Nothing but the lines from the one with "any relative conclusion." through the end of the listing below should appear in your reply, each copied exactly.
**** Source data ****
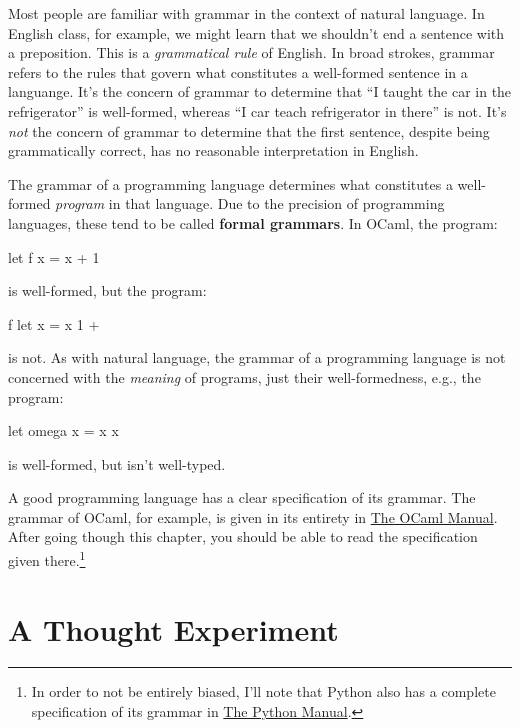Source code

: Most people are familiar with grammar in the context of natural language.
In English class, for example, we might learn that we shouldn't end a sentence with a preposition.
This is a \textit{grammatical rule} of English.
In broad strokes, grammar refers to the rules that govern what constitutes a well-formed sentence in a languange.
It's the concern of grammar to determine that \enquote{I taught the car in the refrigerator} is well-formed, whereas \enquote{I car teach refrigerator in there} is not.
It's \textit{not} the concern of grammar to determine that the first sentence, despite being grammatically correct, has no reasonable interpretation in English.

The grammar of a programming language determines what constitutes a well-formed \textit{program} in that language.
Due to the precision of programming languages, these tend to be called \textbf{formal grammars}.
In OCaml, the program:
%
\begin{ocaml}
  let f x = x + 1
\end{ocaml}
%
is well-formed, but the program:
%
\begin{ocaml}
  f let x = x 1 +
\end{ocaml}
%
is not.
As with natural language, the grammar of a programming language is not concerned with the \textit{meaning} of programs, just their well-formedness, e.g., the program:
%
\begin{ocaml}
  let omega x = x x
\end{ocaml}
%
is well-formed, but isn't well-typed.

A good programming language has a clear specification of its grammar.
The grammar of OCaml, for example, is given in its entirety in \href{https://ocaml.org/manual/5.3/expr.html}{The OCaml Manual}.
After going though this chapter, you should be able to read the specification given there.\footnote{
In order to not be entirely biased, I'll note that Python also has a complete specification of its grammar in \href{https://docs.python.org/3/reference/grammar.html}{The Python Manual}.}

\section{A Thought Experiment}

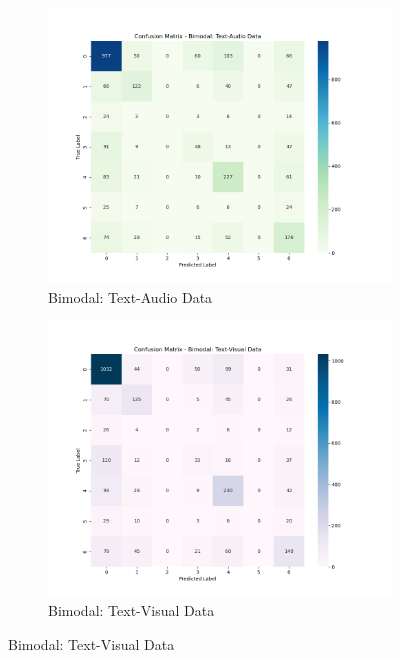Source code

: \begin{figure}[htbp]
    \vspace{0.5cm} %

    \begin{subfigure}[b]{0.45\textwidth}
        \centering
        \includegraphics[width=\textwidth]{figures/text-audio.png}
        \caption{Bimodal: Text-Audio Data}
    \end{subfigure}
    \hfill
    \begin{subfigure}[b]{0.45\textwidth}
        \centering
        \includegraphics[width=\textwidth]{figures/text-visual.png}
        \caption{Bimodal: Text-Visual Data}
    \end{subfigure}


\end{figure}
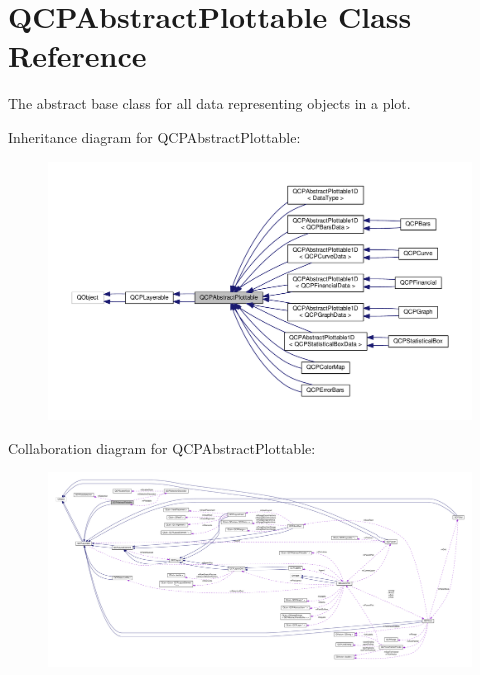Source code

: \hypertarget{class_q_c_p_abstract_plottable}{}\section{Q\+C\+P\+Abstract\+Plottable Class Reference}
\label{class_q_c_p_abstract_plottable}


The abstract base class for all data representing objects in a plot.  




Inheritance diagram for Q\+C\+P\+Abstract\+Plottable\+:\nopagebreak
\begin{figure}[H]
\begin{center}
\leavevmode
\includegraphics[width=350pt]{class_q_c_p_abstract_plottable__inherit__graph}
\end{center}
\end{figure}


Collaboration diagram for Q\+C\+P\+Abstract\+Plottable\+:\nopagebreak
\begin{figure}[H]
\begin{center}
\leavevmode
\includegraphics[width=350pt]{class_q_c_p_abstract_plottable__coll__graph}
\end{center}
\end{figure}
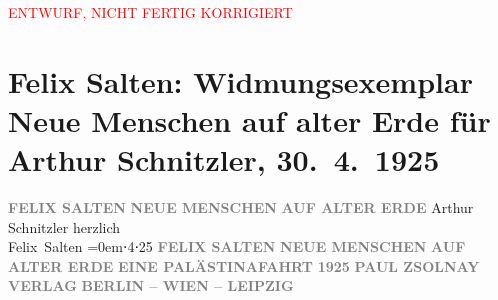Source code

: 
\begin{center}
            \textcolor{red}{ENTWURF, NICHT FERTIG KORRIGIERT}
                      \end{center}
            
         \renewcommand{\erwaehnteInstitutionen}{Institutionen: Paul Zsolnay Verlag}
         \renewcommand{\erwaehnteOrte}{Orte: Berlin, Leipzig, Wien}
         \renewcommand{\erwaehnteWerke}{}
               \section[Felix Salten: Widmungsexemplar Neue Menschen auf alter Erde für Arthur Schnitzler, 30. 4. 1925]{ Felix Salten: Widmungsexemplar Neue Menschen auf alter Erde für Arthur
               Schnitzler, 30. 4. 1925}\nopagebreak{}\rehead{ }\begin{ledgroupsized}[t]{13cm}\normalsize\beginnumbering \toendnotes[C]{\smallbreak\pagebreak[2]} 
\pstart
           \noindent{}\centering{}{\pb}\textcolor{gray}{\textbf{FELIX SALTEN}}\pend
           \pstart
           \noindent{}\centering{}\textcolor{gray}{\textbf{NEUE MENSCHEN}}\pend
           \pstart
           \noindent{}\centering{}\textcolor{gray}{\textbf{AUF ALTER ERDE}}\pend
           {\bigskip}\pstart
           \noindent{}Arthur Schnitzler\pend
           \pstart
           herzlich{\\[\baselineskip]}\spacefill\mbox{Felix Salten}\pend
           \leftskip=0em{}⋅4⋅25\pend
           {\bigskip}\pstart
           \noindent{}\centering{}{\pb}\textcolor{gray}{\textbf{FELIX SALTEN}}\pend
           \pstart
           \noindent{}\centering{}\textcolor{gray}{\textbf{NEUE MENSCHEN}}\pend
           \pstart
           \noindent{}\centering{}\textcolor{gray}{\textbf{AUF ALTER ERDE}}\pend
           {\bigskip}\pstart
           \noindent{}\centering{}\textcolor{gray}{\textbf{EINE PALÄSTINAFAHRT}}\pend
           {\bigskip}\pstart
           \noindent{}\centering{}\textcolor{gray}{\textbf{1925}}\pend
           \pstart
           \noindent{}\centering{}\textcolor{gray}{\textbf{PAUL ZSOLNAY VERLAG}}\pend
           \pstart
           \noindent{}\centering{}\textcolor{gray}{\textbf{BERLIN – WIEN – LEIPZIG}}\pend
           
         
         \endnumbering{}\end{ledgroupsized}\begin{anhang}\end{anhang}\newcommand{\dateiname}{L03045}\newcommand{\titel}{Felix Salten: Widmungsexemplar Neue Menschen auf alter Erde für Arthur Schnitzler, 30. 4. 1925}\newcommand{\editorInnen}{Martin Anton Müller und Laura Untner}
      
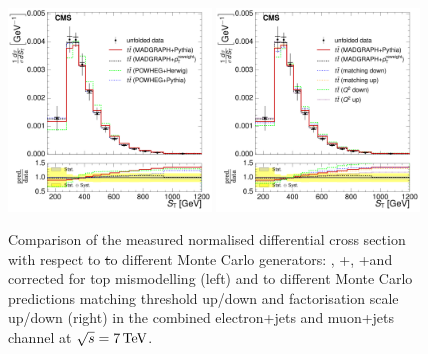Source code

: \begin{figure}[hbtp]
    \centering
     \includegraphics[width=0.48\textwidth]{Chapters/04_Analysis/04b_XSections/images/results/7TeV/ST/central/normalised_xsection_combined_different_generators.pdf}\hfill
     \includegraphics[width=0.48\textwidth]{Chapters/04_Analysis/04b_XSections/images/results/7TeV/ST/central/normalised_xsection_combined_systematics_shifts.pdf}\hfill
     \caption{Comparison of the measured normalised differential cross section with respect to \st to
     different Monte Carlo generators: \MADGRAPH, \POWHEG+\HERWIG, \POWHEG+\PYTHIA and \MADGRAPH corrected for
     top \pt mismodelling (left) and to different Monte Carlo predictions matching threshold up/down and
     factorisation scale up/down (right) in the combined electron+jets and muon+jets channel at
     $\sqrt{s}=7\,\text{Te\hspace{-.08em}V}$.}
     \label{fig:result_ST_7TeV_combined}
\end{figure}


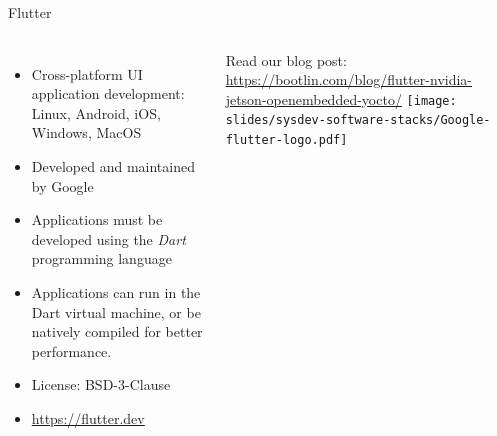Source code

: \begin{frame}{Flutter}
  \begin{columns}
    \begin{itemize}
    \item Cross-platform UI application development: Linux, Android,
      iOS, Windows, MacOS
    \item Developed and maintained by Google
    \item Applications must be developed using the {\em Dart}
      programming language
    \item Applications can run in the Dart virtual machine, or be
      natively compiled for better performance.
    \item License: BSD-3-Clause
    \item \url{https://flutter.dev}
    \end{itemize}
    Read our blog post:
    \url{https://bootlin.com/blog/flutter-nvidia-jetson-openembedded-yocto/}
    \texttt{[image: slides/sysdev-software-stacks/Google-flutter-logo.pdf]}\\
    \vspace{0.5cm}

\end{columns}
\end{frame}

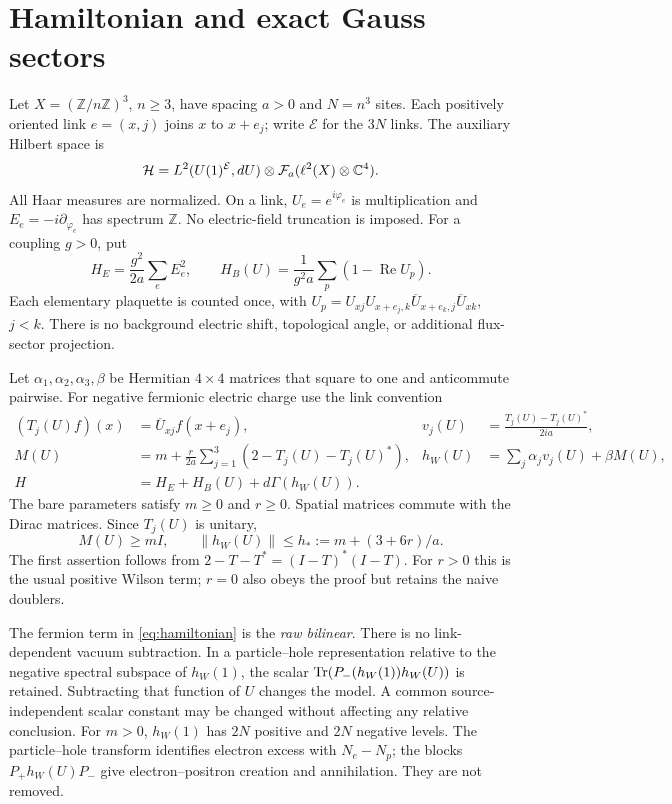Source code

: \section{Hamiltonian and exact Gauss sectors}
\label{sec:model}

Let $X=(\mathbb Z/n\mathbb Z)^3$, $n\ge3$, have spacing $a>0$ and
$N=n^3$ sites. Each positively oriented link $e=(x,j)$ joins $x$
to $x+e_j$; write $\mathcal E$ for the $3N$ links. The auxiliary
Hilbert space is
\begin{equation}
 \mathcal H=L^2(U(1)^{\mathcal E},dU)
       \otimes\mathcal F_a(\ell^2(X)\otimes\mathbb C^4).
 \label{eq:hilbert}
\end{equation}
All Haar measures are normalized. On a link, $U_e=e^{i\varphi_e}$
is multiplication and $E_e=-i\partial_{\varphi_e}$ has spectrum
$\mathbb Z$. No electric-field truncation is imposed.
For a coupling $g>0$, put
\begin{equation}
 H_E=\frac{g^2}{2a}\sum_eE_e^2,\qquad
 H_B(U)=\frac1{g^2a}\sum_p(1-\operatorname{Re}U_p).
 \label{eq:gauge}
\end{equation}
Each elementary plaquette is counted once, with
$U_p=U_{xj}U_{x+e_j,k}\overline U_{x+e_k,j}\overline U_{xk}$,
$j<k$. There is no background electric shift, topological angle,
or additional flux-sector projection.

Let $\alpha_1,\alpha_2,\alpha_3,\beta$ be Hermitian $4\times4$
matrices that square to one and anticommute pairwise. For negative
fermionic electric charge use the link convention
\begin{align}
 (T_j(U)f)(x)&=\overline U_{xj}f(x+e_j),&
 v_j(U)&=\frac{T_j(U)-T_j(U)^*}{2ia},\nonumber\\
 M(U)&=m+\frac r{2a}\sum_{j=1}^3(2-T_j(U)-T_j(U)^*),&
 h_W(U)&=\sum_j\alpha_jv_j(U)+\beta M(U),
 \label{eq:wilson}\\
 H&=H_E+H_B(U)+d\Gamma(h_W(U)).&&
 \label{eq:hamiltonian}
\end{align}
The bare parameters satisfy $m\ge0$ and $r\ge0$. Spatial matrices
commute with the Dirac matrices. Since $T_j(U)$ is unitary,
\begin{equation}
 M(U)\ge mI,\qquad
 \|h_W(U)\|\le h_*:=m+(3+6r)/a.
 \label{eq:mass-bound}
\end{equation}
The first assertion follows from $2-T-T^*=(I-T)^*(I-T)$.
For $r>0$ this is the usual positive Wilson term; $r=0$ also obeys
the proof but retains the naive doublers.

The fermion term in \eqref{eq:hamiltonian} is the \emph{raw bilinear}.
There is no link-dependent vacuum subtraction. In a particle--hole
representation relative to the negative spectral subspace of
$h_W(1)$, the scalar $\operatorname{Tr}(P_-(h_W(1))h_W(U))$ is retained.
Subtracting that function of $U$ changes the model. A common
source-independent scalar constant may be changed without affecting
any relative conclusion.
For $m>0$, $h_W(1)$ has $2N$ positive and $2N$ negative levels.
The particle--hole transform identifies electron excess with
$N_e-N_p$; the blocks $P_+h_W(U)P_-$ give electron--positron
creation and annihilation. They are not removed.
****
Task answer
any relative conclusion.
For $m>0$, $h_W(1)$ has $2N$ positive and $2N$ negative levels.
The particle--hole transform identifies electron excess with
$N_e-N_p$; the blocks $P_+h_W(U)P_-$ give electron--positron
creation and annihilation. They are not removed.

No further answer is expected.